Bucatini is one of Dimmer’s favorites, and perfect for a minimalist recipe like cacio de pepe. Cacio de pepe translates to cheese and pepper, and, when creating it, it’s important that all steps be taken seriously and all ingredients be as close to perfect as possible.
Dimmer, who adheres to seasonality with a resolve usually left for matters of life and death, embraces the cold weather by juicing greens to create a more vegetal bucatini. In summer, mizuna brings a mustardy zing to dishes. In late autumn, bucatini made with Oles Family Farm spinach is featured. Dimmer loves the flavor, “This sounds weird, I know, but that vegetal flavor, that bright green chlorophyll flavor? It really lends so much to the dish.”
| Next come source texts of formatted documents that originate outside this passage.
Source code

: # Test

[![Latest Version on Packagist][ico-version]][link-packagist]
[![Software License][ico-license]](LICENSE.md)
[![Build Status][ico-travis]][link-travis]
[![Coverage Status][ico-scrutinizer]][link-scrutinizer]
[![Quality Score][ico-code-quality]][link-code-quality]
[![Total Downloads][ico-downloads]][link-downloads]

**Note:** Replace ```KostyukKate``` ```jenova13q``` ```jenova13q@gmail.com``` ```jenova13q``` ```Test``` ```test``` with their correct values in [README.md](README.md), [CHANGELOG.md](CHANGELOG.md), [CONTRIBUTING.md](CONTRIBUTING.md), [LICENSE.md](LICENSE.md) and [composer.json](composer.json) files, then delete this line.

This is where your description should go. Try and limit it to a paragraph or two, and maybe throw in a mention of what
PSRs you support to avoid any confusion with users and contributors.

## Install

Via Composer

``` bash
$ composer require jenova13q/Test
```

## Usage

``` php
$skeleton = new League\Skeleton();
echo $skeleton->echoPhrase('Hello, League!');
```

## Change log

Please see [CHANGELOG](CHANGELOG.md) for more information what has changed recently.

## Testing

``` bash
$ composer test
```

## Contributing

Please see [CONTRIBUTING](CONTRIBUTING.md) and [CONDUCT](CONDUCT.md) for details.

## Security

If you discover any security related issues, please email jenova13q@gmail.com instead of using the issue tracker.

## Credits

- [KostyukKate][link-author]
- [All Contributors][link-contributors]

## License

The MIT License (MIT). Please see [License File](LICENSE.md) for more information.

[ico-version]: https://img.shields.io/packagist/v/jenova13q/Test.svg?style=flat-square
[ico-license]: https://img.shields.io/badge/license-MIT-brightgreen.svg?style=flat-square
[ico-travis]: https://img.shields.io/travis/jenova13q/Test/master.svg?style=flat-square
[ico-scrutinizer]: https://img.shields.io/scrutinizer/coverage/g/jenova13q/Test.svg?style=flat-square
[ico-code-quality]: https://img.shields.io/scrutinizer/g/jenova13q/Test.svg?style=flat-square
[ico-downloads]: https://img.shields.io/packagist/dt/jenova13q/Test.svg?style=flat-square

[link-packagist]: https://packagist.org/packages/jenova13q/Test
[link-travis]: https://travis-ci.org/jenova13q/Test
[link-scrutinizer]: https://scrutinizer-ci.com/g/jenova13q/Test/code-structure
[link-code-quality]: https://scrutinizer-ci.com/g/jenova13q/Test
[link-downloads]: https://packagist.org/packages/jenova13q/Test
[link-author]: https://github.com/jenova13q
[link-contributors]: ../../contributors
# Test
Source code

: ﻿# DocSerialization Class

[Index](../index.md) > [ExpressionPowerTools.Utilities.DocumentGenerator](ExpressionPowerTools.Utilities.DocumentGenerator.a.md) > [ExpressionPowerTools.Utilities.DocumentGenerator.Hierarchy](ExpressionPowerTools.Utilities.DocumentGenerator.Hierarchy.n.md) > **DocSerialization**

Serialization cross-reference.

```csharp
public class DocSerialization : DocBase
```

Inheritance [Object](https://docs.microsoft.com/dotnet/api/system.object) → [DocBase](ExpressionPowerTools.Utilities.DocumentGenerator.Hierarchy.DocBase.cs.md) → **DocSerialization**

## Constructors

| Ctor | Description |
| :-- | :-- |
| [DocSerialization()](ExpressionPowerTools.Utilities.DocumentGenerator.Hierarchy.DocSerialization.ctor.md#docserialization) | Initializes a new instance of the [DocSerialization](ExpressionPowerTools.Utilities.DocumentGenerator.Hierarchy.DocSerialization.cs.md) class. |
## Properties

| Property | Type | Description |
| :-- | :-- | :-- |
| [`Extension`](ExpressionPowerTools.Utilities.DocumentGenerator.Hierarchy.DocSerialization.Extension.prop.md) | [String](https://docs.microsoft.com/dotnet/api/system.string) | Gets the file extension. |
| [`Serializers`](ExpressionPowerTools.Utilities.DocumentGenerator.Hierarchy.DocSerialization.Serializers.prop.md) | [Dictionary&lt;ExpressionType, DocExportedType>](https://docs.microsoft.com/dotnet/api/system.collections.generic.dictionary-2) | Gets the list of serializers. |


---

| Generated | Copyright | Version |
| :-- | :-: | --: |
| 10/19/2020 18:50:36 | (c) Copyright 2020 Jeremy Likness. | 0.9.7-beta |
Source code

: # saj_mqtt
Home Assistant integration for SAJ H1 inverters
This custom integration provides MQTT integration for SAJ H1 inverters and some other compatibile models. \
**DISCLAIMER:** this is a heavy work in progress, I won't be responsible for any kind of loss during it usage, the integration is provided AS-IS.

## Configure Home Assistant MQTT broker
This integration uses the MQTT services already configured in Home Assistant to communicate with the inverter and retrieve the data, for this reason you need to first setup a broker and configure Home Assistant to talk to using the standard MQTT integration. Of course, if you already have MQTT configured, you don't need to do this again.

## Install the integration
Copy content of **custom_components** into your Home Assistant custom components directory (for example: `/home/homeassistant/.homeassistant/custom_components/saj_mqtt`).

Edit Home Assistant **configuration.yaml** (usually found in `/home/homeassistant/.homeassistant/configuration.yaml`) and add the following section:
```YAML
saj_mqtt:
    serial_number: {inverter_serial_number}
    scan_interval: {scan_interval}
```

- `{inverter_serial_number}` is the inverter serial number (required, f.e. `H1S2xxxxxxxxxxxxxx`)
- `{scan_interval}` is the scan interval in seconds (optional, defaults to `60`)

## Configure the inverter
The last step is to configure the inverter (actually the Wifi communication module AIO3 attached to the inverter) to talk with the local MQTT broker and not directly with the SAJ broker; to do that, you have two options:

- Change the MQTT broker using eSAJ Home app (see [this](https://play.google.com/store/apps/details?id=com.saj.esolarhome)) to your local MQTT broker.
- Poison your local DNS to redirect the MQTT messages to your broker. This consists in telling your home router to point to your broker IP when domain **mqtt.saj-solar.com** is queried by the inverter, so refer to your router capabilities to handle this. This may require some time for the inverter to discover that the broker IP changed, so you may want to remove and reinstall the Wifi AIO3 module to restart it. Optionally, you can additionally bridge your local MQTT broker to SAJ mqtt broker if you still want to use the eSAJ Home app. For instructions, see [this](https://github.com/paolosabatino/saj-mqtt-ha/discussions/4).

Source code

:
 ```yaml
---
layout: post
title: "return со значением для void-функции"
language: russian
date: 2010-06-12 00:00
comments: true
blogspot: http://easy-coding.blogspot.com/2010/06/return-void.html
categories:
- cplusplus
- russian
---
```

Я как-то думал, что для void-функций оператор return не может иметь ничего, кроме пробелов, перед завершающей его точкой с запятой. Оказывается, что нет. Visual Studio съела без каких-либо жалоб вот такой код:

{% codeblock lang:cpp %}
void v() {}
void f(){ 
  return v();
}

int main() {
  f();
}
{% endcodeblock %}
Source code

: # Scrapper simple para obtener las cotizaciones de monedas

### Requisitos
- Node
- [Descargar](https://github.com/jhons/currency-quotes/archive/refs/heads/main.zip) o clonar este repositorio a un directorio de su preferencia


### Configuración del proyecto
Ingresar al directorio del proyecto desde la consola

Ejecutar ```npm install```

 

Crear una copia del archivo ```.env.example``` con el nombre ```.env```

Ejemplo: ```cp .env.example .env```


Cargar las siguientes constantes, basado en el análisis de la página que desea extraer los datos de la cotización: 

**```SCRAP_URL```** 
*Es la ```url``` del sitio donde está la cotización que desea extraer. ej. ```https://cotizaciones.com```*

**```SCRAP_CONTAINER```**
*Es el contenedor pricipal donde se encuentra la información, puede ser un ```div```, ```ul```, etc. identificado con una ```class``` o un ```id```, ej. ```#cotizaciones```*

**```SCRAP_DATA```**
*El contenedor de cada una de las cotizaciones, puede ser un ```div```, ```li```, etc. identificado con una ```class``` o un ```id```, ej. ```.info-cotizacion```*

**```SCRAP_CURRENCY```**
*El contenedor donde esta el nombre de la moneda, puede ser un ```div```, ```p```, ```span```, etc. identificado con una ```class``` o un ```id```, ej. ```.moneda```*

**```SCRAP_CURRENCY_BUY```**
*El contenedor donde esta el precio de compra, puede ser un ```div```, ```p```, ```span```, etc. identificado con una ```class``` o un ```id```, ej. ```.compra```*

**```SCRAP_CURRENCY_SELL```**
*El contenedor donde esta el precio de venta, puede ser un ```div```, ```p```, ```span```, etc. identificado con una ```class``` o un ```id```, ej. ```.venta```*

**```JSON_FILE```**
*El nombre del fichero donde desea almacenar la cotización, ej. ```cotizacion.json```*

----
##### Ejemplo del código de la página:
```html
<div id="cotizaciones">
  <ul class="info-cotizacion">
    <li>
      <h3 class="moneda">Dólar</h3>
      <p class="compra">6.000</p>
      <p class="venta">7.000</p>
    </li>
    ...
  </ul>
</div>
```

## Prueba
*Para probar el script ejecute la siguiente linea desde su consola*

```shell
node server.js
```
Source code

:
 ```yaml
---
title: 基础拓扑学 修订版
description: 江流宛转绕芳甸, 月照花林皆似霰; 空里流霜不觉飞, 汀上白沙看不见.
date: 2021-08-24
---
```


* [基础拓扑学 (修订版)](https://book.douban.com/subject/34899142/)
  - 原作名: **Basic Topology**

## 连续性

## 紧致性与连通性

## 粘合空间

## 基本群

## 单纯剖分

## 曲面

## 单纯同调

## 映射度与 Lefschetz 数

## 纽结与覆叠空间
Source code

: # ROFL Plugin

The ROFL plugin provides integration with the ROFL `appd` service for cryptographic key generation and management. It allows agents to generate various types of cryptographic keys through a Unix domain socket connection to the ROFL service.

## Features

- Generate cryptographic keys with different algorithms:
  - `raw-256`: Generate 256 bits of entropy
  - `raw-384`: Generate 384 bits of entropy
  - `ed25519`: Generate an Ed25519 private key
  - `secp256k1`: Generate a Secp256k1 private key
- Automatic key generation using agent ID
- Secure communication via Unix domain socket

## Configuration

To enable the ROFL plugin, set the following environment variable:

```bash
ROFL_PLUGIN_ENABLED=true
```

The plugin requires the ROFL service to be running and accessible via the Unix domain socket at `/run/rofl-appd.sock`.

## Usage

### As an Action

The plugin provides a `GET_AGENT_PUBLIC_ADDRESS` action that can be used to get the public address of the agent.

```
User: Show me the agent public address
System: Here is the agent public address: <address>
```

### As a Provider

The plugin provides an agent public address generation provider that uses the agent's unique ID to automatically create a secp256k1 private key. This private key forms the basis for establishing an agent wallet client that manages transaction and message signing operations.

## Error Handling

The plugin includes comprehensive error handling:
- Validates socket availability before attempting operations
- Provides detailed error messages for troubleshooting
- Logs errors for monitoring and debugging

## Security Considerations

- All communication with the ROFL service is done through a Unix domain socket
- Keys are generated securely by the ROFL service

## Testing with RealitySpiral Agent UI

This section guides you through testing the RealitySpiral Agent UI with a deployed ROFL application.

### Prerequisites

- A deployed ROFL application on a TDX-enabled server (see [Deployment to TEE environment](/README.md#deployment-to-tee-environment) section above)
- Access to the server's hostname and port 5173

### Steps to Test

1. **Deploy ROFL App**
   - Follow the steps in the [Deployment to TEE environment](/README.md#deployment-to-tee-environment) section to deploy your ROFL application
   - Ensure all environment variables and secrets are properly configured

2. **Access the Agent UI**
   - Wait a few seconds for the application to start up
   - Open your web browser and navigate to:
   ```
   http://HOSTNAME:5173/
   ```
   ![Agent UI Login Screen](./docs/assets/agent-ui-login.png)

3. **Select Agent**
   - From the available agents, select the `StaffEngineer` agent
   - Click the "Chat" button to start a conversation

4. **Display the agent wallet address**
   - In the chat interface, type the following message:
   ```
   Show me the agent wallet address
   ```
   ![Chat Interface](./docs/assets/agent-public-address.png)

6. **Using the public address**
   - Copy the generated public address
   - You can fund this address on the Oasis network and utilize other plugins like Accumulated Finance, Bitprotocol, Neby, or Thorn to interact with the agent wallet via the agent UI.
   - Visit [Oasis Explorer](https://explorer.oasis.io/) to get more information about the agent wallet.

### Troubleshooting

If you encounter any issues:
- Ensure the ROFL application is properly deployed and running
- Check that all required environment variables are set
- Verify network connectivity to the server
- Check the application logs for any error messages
In addition to the bucatini made from Oles spinach, Marble + Rye’s cacio de pepe also makes use of local garlic, an item Dimmer is especially fond of. “We have access to amazing garlic here in Western New York, and if you buy as much as you can at the right time of year and store it properly, it pays off all year long.”
“So, that’s it,” he says (as if he hasn’t just described a process that would take most people an entire week to approximate). “Just really good pasta, olive oil, cheese, garlic, a little white wine—oh, and I always mount it with a little butter at the end. Then plate it with some pepper and a little more cheese and you’re good to go.”